Kredi desteği Hazine'nin yükünü artıracak
Kararın, mali disiplin açısından risk yaratacağı savunuluyor
MEHMET KAYA / CANAN SAKARYA
ANKARA - Kamu- özel ortaklığı sistemi içinde bulunan, büyük ölçekli yap-işlet- devret ve yap-kirala-devret modeli yatırımlara garanti verilmesi tartışmaları büyüyor. Söz konusu düzenlemenin, “özel sektörün dış kredilerine doğrudan devlet garantisi” anlamına geldiğini vurgulayan muhalefet partilerinin temsilcileri, bunun Hazine’nin yükünü artıracağını savunuyor. Uygulamanın borçlanma maliyetlerini yükselteceğini de ifade eden eski Hazine bürokratları ile muhalefet partilerinin temsilcileri, bu kararla “yabancılara, bundan sonrası için garanti isteme yolunun da açıldığı” görüşünü dile getirdiler. Her iki modele dayalı, yapılmış ve yapım aşamasında olan proje stoku 102 adet ve tutarı da 63 milyar 193 milyon dolar seviyesinde bulunuyor.

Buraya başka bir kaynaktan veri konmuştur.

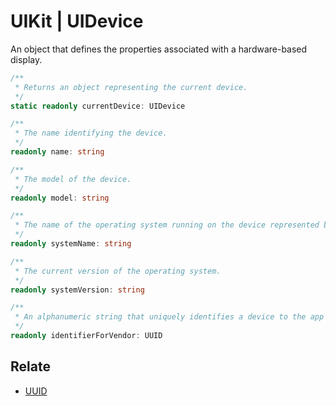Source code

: # UIKit | UIDevice

An object that defines the properties associated with a hardware-based display.

```typescript
/**
 * Returns an object representing the current device.
 */
static readonly currentDevice: UIDevice

/**
 * The name identifying the device.
 */
readonly name: string

/**
 * The model of the device.
 */
readonly model: string

/**
 * The name of the operating system running on the device represented by the receiver.
 */
readonly systemName: string

/**
 * The current version of the operating system.
 */
readonly systemVersion: string

/**
 * An alphanumeric string that uniquely identifies a device to the app’s vendor.
 */
readonly identifierForVendor: UUID

```

## Relate

* [UUID](../Foundation/UUID.md)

Yönetmelikle getirilen geçici maddeyle, yönetmeliğin dayandığı ve Hazine’ye bu türden garanti verme, borç üstlenme yetkisi veren Nisan 2013’teki torba kanunla Kamu Finansman ve Borç Yönetimi Kanunu’na eklenen madde işaret edilerek, düzenlemenin çıktığı tarih itibariyle ihale ilanına çıkmış olan projelerde müsteşarlık görüşü alınmadan ve limit uygulanmadan Bakanlar Kurulu’nun kredi taahhüdü vermesine imkan sağlandı.
Hazine Müsteşarlığı tarafından 19 Nisan günü yayınlanan “Hazine Müsteşarlığı Tarafından Gerçekleştirilecek Borç Üstlenimi Hakkında Yönetmelik” ile yap-işlet- devret ve yap-kirala-devret modeliyle yapılacak yatırımlarda Hazine’nin projeye ödeme garantisi vermesi ve gerektiğinde de borçları üstlenmesine ilişkin usul ve esaslar düzenlendi.

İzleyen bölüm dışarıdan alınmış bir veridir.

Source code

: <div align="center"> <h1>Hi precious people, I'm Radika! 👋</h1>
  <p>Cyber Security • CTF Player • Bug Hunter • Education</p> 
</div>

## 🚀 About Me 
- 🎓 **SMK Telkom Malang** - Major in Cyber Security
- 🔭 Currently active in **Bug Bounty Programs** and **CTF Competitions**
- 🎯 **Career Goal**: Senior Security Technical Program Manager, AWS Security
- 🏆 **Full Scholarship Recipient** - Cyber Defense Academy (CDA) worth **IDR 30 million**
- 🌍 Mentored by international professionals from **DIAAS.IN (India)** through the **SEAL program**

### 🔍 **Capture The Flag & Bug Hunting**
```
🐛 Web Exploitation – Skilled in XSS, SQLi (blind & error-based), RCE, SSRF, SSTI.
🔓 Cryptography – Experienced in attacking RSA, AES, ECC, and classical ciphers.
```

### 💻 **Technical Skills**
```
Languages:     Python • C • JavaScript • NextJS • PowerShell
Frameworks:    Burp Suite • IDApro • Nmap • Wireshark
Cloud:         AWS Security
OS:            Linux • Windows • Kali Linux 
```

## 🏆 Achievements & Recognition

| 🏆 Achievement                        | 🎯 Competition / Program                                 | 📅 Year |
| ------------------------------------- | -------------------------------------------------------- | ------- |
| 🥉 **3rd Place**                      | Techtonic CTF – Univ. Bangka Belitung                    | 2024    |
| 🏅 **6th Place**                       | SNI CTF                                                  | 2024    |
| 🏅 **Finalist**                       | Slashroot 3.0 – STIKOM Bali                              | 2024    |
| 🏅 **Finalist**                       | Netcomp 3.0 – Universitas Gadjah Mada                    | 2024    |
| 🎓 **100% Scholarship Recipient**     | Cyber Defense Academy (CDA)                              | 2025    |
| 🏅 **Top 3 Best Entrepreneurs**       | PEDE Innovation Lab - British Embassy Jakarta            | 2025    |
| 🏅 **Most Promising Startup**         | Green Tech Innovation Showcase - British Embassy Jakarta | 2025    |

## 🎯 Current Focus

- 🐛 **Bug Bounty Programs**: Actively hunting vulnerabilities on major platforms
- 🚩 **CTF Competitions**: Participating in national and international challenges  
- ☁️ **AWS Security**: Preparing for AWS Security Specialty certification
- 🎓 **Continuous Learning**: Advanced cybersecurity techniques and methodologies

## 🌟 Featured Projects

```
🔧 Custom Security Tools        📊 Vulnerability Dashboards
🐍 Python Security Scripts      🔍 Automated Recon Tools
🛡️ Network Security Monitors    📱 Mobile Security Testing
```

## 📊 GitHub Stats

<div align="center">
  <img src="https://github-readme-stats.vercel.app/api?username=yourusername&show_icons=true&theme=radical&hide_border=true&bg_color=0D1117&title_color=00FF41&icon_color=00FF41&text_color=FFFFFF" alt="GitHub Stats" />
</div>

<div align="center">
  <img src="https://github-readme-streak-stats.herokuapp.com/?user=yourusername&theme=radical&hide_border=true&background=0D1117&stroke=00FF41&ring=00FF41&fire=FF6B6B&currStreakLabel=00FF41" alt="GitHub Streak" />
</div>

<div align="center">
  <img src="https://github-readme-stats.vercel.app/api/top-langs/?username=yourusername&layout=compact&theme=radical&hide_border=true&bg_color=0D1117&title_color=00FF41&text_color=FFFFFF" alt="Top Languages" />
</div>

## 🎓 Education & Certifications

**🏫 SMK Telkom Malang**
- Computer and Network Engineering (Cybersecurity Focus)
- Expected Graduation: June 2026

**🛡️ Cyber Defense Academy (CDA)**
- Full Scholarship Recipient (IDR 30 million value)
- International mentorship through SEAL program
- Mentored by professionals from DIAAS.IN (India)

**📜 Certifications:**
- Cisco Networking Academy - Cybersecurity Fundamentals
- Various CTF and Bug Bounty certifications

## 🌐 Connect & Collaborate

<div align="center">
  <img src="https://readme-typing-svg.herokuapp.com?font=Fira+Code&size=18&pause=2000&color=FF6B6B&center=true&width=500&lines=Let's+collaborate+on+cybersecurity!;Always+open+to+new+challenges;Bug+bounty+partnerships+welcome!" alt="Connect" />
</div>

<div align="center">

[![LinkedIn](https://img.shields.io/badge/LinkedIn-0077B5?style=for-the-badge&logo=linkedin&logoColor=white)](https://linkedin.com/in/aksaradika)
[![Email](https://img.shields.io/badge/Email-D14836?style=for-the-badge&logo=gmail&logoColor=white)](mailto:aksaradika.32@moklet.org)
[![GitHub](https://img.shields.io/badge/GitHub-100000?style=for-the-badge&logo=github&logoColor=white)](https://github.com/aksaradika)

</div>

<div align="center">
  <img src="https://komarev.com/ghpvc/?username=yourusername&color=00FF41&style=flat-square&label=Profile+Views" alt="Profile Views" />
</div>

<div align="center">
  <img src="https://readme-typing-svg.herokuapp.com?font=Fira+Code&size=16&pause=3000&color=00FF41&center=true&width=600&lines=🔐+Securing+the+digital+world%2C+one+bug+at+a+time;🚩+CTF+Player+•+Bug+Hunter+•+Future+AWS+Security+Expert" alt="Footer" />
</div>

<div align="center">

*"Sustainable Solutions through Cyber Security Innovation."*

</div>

Yönetmelikle, bu türden borç üstlenimlerinde, ilgili borcun “dış borç” niteliği kazanmasına ilişkin usuller de sıralandı. Yönetmelik kapsamında herhangi bir tarih sınırlaması yapılmadı. Bu nedenle, her iki modelle yapılan işlerde, her aşamadaki projeye bağlı finansman taahhütlerinin garanti altına alınmasına ilişkin Hazine’ye başvuru yapılmasına imkan sağlandı.
Borç üstlenimi garantisi verilmesine yönelik süreçte Hazine’nin muhatabı, ihaleyi gerçekleştiren idare sayıldı. Dolayısıyla, Hazine’nin bir borç üstlenimi gerçekleştirdiğinde alacaklarını tahsil edeceği yer yine ihaleyi yapan kamu idaresi oldu. Hazine ile ihaleyi yapan idare Borç Üstlenim Protokolü ile bu sürecin hukuki işlemini tamamlamış olacak. Şirketlerin ve kreditörün dahil olacağı hukuki metin ise Hazine, idare, şirket ve kreditörün imzalayacağı “borç üstlenim anlaşması” olacak.
Garanti miktarı
Hazine Müsteşarlığı, garanti verdiği bir sözleşmenin şirket kusuru dışında feshedilmesi durumunda oluşan mali yükün tamamını karşılayacak. Şirket kusuru ile tamamlanmışsa alınan ana kredinin yüzde 85’ini ödeyecek.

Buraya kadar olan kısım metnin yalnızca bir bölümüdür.